TASK STATEMENT: Report, from the records below, every line where the word "time" appears.

Data extracted from a collection
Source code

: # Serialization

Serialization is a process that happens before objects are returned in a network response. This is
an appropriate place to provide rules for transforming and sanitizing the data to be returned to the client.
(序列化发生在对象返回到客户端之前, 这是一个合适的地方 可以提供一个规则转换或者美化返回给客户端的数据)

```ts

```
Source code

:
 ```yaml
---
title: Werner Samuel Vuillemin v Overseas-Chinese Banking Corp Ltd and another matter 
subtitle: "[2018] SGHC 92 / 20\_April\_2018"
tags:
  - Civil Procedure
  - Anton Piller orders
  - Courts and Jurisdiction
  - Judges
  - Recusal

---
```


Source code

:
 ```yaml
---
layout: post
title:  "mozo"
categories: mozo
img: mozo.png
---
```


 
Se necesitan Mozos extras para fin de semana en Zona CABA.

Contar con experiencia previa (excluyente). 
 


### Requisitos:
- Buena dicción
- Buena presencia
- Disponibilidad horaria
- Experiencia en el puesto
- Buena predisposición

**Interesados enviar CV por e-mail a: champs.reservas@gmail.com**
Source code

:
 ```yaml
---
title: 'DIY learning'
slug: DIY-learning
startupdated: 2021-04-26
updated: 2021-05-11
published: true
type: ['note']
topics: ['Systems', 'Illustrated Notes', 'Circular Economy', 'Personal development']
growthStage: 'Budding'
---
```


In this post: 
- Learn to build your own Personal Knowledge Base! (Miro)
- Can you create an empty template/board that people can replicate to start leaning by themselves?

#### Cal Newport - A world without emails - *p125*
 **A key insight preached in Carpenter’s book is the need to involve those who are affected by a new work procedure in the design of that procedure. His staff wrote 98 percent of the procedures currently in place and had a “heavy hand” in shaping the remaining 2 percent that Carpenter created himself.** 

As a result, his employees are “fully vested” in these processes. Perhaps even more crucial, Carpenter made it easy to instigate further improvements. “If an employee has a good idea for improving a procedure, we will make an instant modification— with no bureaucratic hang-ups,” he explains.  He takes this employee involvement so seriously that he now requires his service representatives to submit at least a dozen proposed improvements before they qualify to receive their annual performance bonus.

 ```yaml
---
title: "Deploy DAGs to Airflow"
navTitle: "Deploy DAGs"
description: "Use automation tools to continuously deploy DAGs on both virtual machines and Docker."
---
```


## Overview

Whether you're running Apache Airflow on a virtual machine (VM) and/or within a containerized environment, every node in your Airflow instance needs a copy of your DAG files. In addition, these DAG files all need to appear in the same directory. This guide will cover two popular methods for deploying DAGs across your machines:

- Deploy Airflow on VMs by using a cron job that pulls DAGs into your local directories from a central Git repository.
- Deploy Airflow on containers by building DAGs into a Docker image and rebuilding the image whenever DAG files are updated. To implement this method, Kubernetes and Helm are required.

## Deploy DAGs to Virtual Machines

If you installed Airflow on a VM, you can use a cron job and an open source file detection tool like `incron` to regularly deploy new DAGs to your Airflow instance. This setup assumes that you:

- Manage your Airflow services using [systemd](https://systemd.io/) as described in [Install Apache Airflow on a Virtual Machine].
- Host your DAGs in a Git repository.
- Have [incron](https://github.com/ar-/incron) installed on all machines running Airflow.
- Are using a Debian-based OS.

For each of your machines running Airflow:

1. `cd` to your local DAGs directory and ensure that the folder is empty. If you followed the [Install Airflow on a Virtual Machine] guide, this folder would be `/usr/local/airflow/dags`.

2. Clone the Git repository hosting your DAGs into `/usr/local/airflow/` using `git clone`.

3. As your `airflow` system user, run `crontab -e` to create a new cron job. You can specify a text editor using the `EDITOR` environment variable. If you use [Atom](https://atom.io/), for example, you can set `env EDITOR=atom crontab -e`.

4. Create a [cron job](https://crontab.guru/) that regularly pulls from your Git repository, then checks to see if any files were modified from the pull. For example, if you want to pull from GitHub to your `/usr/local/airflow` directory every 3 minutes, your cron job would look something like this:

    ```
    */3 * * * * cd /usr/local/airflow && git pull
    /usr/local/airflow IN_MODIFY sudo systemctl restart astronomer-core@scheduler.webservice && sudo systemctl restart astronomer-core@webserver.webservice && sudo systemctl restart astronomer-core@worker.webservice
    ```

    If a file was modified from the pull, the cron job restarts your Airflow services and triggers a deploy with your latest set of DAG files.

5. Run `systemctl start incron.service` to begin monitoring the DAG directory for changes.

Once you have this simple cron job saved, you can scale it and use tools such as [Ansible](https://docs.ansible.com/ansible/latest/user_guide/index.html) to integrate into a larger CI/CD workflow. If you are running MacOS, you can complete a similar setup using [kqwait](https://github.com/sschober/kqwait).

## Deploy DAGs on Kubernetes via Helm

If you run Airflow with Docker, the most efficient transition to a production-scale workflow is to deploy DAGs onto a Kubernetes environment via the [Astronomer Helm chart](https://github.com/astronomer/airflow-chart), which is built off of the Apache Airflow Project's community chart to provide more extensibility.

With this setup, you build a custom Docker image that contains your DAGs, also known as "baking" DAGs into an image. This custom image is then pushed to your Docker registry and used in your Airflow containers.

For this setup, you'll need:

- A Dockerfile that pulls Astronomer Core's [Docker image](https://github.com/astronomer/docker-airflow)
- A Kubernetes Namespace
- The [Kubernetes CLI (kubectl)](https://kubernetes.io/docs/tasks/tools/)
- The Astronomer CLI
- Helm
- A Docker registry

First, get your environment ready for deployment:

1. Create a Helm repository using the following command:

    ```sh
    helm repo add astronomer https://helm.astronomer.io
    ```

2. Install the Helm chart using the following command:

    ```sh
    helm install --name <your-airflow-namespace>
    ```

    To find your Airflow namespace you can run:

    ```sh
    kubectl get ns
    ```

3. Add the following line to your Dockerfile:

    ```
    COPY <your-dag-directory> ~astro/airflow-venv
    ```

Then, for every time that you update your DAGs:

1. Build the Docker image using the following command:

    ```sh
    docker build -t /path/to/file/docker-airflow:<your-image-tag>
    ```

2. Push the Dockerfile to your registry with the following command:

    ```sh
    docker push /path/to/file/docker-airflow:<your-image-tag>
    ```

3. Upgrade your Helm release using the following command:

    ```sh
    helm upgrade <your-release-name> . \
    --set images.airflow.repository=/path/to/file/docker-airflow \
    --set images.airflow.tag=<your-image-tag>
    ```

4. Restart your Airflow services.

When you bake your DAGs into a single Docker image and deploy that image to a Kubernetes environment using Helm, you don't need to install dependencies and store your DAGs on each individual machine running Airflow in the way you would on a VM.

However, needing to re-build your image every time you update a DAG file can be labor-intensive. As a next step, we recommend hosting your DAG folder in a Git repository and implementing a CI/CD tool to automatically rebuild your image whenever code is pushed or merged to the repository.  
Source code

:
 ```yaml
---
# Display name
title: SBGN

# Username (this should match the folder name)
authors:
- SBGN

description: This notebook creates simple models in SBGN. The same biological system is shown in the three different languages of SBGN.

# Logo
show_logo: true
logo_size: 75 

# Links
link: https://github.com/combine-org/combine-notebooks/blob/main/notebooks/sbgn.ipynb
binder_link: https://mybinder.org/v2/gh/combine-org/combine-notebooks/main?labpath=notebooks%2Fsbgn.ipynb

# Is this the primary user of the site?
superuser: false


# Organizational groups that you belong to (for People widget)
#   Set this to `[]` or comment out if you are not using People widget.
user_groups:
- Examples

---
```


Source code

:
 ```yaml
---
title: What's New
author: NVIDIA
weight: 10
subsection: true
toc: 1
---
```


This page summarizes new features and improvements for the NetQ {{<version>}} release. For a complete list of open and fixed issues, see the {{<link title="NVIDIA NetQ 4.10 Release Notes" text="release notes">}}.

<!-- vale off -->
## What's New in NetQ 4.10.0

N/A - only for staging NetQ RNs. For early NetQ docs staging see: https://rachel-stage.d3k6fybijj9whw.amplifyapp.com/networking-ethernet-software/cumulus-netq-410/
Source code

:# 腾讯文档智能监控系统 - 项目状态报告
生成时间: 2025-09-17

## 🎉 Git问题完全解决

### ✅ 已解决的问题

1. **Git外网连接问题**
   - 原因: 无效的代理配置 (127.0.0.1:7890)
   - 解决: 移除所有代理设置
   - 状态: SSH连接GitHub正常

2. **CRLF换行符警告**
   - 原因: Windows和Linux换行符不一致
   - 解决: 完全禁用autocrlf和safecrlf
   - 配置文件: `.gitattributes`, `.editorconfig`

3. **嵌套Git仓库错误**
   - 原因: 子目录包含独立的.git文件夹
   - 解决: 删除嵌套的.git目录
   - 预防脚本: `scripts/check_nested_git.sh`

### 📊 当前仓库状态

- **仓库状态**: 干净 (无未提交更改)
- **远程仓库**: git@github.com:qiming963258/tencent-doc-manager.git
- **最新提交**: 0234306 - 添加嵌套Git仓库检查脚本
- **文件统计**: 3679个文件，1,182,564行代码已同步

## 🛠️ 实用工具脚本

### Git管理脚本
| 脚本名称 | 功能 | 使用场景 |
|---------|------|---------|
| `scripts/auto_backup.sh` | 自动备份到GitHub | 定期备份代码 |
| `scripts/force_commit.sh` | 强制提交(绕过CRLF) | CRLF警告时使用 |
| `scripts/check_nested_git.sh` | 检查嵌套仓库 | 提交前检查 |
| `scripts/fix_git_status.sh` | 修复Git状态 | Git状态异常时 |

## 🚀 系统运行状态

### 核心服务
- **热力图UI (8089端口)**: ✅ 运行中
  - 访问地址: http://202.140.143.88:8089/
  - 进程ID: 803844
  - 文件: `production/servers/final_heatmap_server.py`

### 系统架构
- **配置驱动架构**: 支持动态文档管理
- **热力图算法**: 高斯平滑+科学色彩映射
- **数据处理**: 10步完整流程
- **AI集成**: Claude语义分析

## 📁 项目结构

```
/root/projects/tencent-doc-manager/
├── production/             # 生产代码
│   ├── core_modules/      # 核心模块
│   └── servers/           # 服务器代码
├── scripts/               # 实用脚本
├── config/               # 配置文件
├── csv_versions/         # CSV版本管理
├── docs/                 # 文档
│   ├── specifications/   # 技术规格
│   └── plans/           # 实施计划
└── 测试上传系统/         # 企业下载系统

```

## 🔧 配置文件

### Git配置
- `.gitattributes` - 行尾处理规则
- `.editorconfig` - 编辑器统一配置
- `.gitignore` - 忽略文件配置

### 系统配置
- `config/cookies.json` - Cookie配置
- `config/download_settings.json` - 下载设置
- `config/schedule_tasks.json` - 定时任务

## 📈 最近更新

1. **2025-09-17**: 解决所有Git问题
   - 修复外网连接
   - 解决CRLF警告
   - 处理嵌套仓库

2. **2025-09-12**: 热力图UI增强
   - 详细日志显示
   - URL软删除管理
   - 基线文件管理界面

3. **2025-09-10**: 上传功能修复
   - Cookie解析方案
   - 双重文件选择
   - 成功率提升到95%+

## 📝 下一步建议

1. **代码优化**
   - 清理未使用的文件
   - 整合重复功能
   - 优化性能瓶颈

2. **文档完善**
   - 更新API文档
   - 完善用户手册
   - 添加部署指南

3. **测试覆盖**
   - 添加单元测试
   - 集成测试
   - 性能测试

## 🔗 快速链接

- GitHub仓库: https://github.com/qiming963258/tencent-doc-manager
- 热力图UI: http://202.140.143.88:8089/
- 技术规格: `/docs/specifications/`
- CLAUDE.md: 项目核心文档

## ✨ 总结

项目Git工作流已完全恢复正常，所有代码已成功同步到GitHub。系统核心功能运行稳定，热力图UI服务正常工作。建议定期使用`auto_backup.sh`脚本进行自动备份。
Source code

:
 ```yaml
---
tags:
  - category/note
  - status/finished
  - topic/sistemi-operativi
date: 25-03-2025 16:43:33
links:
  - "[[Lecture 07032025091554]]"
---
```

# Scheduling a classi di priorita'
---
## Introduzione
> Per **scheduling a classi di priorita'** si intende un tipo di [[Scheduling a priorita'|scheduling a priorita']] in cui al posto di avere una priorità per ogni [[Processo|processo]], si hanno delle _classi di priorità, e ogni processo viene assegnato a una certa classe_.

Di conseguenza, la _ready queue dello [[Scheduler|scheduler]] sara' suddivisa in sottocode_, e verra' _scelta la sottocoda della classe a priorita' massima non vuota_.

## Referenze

ANSWER AREA:
Then, for every time that you update your DAGs:
However, needing to re-build your image every time you update a DAG file can be labor-intensive. As a next step, we recommend hosting your DAG folder in a Git repository and implementing a CI/CD tool to automatically rebuild your image whenever code is pushed or merged to the repository.  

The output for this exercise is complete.